_WHAT IS NEEDED_
Every line in the records below with the string "return" is to be copied out.

┌──

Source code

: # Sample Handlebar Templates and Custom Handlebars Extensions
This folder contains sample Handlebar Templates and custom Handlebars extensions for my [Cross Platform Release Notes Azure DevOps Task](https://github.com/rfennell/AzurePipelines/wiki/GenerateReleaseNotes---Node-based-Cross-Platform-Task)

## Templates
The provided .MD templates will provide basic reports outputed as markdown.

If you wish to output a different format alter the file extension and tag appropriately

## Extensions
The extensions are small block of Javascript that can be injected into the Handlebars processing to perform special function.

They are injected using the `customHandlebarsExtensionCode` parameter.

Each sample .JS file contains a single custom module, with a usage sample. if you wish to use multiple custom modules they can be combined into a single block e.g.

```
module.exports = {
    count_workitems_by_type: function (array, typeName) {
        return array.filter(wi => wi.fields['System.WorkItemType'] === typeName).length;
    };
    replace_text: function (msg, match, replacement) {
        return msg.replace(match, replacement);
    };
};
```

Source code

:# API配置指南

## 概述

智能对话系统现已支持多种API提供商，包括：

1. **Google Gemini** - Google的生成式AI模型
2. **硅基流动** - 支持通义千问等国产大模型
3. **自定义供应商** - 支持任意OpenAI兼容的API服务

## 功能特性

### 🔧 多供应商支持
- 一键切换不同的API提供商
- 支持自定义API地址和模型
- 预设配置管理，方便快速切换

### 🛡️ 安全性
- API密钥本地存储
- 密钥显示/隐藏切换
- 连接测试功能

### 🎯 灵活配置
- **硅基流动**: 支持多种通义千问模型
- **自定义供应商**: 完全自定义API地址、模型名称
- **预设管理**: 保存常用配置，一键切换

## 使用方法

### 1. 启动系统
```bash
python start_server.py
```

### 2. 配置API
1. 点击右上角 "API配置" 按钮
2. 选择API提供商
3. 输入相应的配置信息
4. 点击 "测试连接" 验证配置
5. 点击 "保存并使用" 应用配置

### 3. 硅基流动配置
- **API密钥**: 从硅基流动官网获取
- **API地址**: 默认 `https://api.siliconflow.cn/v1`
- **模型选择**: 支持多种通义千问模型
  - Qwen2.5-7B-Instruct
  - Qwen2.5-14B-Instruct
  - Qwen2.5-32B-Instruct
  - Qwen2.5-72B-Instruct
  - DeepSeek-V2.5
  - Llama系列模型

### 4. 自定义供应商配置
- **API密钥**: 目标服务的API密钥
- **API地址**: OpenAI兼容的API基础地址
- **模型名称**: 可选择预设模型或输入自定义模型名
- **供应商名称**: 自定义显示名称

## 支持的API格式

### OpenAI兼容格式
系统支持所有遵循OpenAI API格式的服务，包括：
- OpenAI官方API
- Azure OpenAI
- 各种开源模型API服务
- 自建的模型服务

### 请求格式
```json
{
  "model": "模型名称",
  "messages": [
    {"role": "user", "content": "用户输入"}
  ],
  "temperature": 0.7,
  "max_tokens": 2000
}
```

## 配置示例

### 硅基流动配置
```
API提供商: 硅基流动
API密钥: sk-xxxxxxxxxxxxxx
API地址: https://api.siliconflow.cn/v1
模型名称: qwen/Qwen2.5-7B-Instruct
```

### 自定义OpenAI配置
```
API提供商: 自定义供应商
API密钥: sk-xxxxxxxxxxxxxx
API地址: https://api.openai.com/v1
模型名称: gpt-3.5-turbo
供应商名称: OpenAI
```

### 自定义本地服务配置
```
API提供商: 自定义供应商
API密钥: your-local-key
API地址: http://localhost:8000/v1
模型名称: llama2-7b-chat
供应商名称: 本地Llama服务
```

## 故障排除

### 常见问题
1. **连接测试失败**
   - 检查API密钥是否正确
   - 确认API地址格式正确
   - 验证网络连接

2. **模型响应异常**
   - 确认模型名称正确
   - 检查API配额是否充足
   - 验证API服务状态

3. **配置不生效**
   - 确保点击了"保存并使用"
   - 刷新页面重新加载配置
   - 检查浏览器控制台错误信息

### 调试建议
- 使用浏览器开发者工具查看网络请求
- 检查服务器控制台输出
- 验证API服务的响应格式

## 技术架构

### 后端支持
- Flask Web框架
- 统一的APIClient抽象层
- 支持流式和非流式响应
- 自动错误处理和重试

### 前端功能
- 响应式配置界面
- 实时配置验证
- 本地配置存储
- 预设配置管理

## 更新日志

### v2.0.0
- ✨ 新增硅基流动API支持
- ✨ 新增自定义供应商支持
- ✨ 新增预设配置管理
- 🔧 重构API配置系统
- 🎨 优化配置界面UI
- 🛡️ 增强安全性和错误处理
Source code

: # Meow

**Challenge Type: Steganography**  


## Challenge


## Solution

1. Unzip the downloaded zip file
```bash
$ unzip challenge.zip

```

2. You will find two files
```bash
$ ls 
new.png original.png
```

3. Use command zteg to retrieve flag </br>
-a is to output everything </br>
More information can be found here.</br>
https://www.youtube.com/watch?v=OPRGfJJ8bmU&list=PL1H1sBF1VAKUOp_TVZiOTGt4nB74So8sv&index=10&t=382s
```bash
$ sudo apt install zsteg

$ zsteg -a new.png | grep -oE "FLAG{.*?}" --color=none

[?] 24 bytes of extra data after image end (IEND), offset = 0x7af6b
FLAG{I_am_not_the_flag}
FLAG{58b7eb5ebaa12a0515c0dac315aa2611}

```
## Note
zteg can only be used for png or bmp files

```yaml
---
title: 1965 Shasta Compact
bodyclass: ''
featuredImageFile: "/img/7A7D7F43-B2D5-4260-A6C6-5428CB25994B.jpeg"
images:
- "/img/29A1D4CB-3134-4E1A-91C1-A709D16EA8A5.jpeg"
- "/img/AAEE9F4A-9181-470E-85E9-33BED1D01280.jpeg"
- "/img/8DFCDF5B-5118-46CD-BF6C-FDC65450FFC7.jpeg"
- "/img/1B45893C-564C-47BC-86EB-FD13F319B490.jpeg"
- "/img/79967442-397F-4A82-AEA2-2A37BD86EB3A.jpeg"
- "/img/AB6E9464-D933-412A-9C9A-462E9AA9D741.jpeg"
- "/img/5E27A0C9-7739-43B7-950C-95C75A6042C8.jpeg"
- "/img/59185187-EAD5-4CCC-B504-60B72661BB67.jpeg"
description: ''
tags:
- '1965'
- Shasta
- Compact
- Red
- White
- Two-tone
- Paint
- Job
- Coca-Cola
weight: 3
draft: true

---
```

└──
┌──

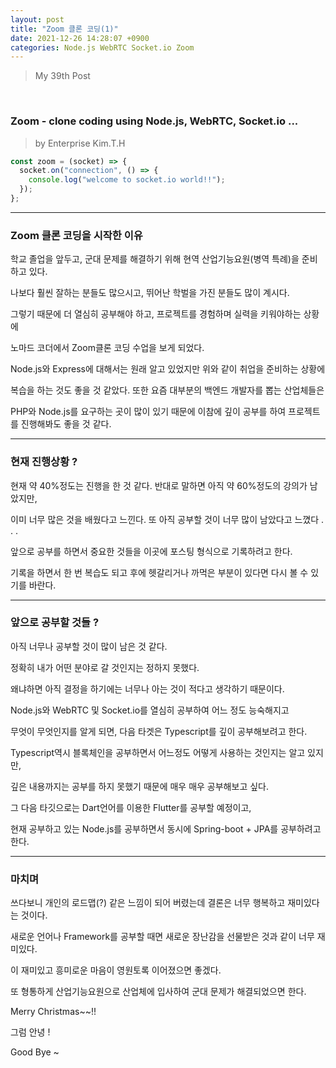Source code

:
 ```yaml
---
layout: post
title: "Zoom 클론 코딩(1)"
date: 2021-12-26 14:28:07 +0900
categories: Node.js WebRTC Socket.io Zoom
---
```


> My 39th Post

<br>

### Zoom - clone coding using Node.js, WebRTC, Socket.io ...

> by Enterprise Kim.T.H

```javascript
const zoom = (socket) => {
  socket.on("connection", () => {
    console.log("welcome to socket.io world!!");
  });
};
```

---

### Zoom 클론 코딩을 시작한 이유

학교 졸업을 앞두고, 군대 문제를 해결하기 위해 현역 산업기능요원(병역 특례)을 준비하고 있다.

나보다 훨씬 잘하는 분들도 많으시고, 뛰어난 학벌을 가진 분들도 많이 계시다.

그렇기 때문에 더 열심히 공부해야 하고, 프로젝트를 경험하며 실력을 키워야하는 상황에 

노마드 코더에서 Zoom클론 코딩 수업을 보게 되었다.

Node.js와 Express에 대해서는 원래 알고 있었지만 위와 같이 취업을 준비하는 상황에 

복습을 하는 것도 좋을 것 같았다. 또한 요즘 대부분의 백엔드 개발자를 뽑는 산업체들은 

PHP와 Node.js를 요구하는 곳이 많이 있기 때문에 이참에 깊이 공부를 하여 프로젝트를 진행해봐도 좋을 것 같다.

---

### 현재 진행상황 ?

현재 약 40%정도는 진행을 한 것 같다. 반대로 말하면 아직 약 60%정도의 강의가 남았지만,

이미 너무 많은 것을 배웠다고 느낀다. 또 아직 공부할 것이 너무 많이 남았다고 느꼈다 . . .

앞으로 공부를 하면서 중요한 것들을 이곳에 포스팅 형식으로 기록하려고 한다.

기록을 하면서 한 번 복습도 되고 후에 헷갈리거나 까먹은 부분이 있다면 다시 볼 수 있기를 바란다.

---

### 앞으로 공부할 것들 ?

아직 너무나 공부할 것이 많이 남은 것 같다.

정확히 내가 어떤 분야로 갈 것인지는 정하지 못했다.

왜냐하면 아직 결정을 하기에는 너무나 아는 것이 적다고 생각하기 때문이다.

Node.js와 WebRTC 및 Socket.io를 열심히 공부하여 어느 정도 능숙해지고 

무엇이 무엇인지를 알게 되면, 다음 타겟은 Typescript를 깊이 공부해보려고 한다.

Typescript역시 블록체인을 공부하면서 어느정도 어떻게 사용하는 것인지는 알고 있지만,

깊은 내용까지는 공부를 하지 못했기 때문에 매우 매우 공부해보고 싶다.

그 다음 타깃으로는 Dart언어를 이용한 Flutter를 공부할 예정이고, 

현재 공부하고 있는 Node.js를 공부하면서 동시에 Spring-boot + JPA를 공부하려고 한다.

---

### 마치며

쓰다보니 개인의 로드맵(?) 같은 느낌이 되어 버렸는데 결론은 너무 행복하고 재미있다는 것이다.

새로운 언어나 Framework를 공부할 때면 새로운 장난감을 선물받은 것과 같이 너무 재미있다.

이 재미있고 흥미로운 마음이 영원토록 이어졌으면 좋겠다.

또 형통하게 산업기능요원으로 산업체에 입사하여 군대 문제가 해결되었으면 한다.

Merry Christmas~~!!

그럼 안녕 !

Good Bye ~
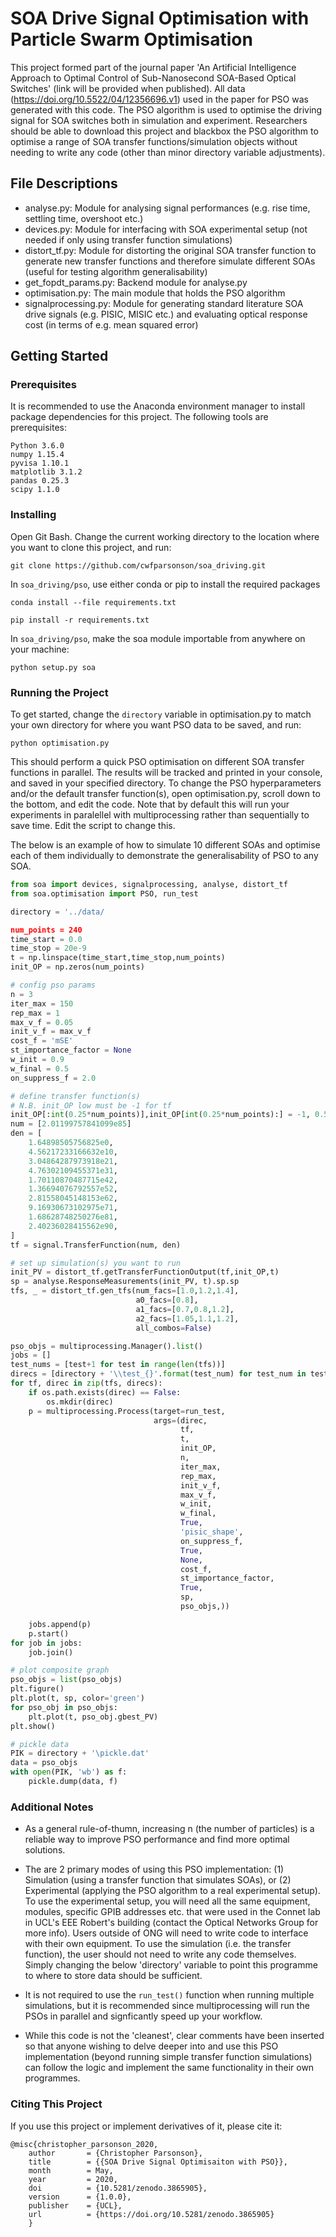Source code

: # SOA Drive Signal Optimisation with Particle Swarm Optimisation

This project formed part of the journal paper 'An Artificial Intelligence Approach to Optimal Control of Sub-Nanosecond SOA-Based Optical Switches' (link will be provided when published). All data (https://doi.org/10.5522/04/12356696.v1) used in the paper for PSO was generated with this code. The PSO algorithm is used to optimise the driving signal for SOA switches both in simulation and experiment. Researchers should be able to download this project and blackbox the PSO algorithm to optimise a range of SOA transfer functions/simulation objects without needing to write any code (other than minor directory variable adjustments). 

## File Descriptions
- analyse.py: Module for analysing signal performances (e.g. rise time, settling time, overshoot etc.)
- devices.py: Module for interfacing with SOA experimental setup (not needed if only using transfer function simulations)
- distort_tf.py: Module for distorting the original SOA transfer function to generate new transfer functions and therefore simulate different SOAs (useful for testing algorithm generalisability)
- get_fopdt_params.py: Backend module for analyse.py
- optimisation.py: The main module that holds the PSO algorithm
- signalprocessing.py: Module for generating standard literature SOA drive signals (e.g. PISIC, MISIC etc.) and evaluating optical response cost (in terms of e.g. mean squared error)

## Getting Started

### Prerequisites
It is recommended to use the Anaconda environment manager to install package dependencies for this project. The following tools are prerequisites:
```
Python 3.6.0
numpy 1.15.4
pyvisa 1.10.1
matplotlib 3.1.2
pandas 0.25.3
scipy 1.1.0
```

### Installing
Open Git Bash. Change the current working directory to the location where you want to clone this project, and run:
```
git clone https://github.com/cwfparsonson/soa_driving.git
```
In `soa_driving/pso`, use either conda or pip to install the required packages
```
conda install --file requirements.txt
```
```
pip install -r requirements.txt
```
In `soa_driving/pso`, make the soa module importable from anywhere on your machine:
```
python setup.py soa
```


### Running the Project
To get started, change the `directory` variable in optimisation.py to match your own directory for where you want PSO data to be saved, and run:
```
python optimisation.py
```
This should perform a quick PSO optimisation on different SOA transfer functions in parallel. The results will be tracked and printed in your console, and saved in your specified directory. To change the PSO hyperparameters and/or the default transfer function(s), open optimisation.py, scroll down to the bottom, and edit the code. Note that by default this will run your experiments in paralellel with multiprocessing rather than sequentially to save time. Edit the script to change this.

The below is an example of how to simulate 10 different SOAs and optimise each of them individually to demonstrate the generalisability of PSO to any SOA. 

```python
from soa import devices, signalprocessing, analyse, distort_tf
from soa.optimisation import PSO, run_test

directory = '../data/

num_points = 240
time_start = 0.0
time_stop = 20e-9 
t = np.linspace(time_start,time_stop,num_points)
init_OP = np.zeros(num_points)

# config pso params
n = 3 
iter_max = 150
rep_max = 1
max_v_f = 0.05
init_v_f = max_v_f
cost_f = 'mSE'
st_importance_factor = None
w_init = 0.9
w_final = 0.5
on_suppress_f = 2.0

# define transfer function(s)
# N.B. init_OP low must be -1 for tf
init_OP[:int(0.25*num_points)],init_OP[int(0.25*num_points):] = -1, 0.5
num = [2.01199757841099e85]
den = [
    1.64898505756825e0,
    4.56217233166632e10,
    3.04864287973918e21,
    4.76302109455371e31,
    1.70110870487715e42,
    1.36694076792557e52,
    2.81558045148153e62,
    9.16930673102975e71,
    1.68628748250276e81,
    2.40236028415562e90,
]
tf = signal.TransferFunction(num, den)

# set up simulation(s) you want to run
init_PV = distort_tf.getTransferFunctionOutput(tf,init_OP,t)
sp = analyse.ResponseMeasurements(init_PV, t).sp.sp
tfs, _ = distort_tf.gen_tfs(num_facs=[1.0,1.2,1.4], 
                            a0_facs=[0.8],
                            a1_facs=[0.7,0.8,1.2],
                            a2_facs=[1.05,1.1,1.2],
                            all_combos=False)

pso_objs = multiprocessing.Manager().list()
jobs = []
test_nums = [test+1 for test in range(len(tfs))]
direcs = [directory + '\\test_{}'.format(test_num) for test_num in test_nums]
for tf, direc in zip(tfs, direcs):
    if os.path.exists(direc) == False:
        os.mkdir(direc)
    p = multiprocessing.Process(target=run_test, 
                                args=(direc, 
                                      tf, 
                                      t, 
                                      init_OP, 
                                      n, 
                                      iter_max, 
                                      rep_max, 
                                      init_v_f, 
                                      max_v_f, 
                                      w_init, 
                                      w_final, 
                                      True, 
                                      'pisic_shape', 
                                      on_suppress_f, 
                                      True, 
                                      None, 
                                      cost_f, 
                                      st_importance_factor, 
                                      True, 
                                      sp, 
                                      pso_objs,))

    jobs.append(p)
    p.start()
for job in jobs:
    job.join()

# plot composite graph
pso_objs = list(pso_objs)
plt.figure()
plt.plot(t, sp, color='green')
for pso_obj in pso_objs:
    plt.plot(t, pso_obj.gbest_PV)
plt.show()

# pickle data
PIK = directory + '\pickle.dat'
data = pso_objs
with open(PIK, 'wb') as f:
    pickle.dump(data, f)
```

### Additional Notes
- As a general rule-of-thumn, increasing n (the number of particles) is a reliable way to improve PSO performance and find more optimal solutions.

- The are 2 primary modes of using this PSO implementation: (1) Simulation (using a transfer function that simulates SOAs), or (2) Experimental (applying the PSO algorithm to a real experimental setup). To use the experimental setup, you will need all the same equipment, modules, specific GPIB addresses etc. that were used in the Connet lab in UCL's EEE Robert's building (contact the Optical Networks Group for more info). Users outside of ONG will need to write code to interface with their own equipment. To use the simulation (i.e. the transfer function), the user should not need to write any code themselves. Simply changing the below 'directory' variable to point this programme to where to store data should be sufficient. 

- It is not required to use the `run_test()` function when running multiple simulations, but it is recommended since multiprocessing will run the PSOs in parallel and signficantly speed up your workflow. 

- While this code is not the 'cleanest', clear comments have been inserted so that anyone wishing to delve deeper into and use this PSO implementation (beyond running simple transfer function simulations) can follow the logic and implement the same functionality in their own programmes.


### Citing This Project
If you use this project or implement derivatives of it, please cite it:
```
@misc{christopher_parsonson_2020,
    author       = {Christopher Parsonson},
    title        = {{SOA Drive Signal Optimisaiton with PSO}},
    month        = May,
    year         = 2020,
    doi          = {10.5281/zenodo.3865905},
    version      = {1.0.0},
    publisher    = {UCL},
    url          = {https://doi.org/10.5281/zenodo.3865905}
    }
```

└──
┌──

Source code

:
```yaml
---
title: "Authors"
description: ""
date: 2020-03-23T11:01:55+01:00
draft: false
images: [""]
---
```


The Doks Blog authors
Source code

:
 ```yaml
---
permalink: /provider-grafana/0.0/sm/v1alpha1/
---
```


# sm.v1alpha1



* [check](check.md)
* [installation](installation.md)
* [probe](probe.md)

└──

_SOLUTION_
        return array.filter(wi => wi.fields['System.WorkItemType'] === typeName).length;
        return msg.replace(match, replacement);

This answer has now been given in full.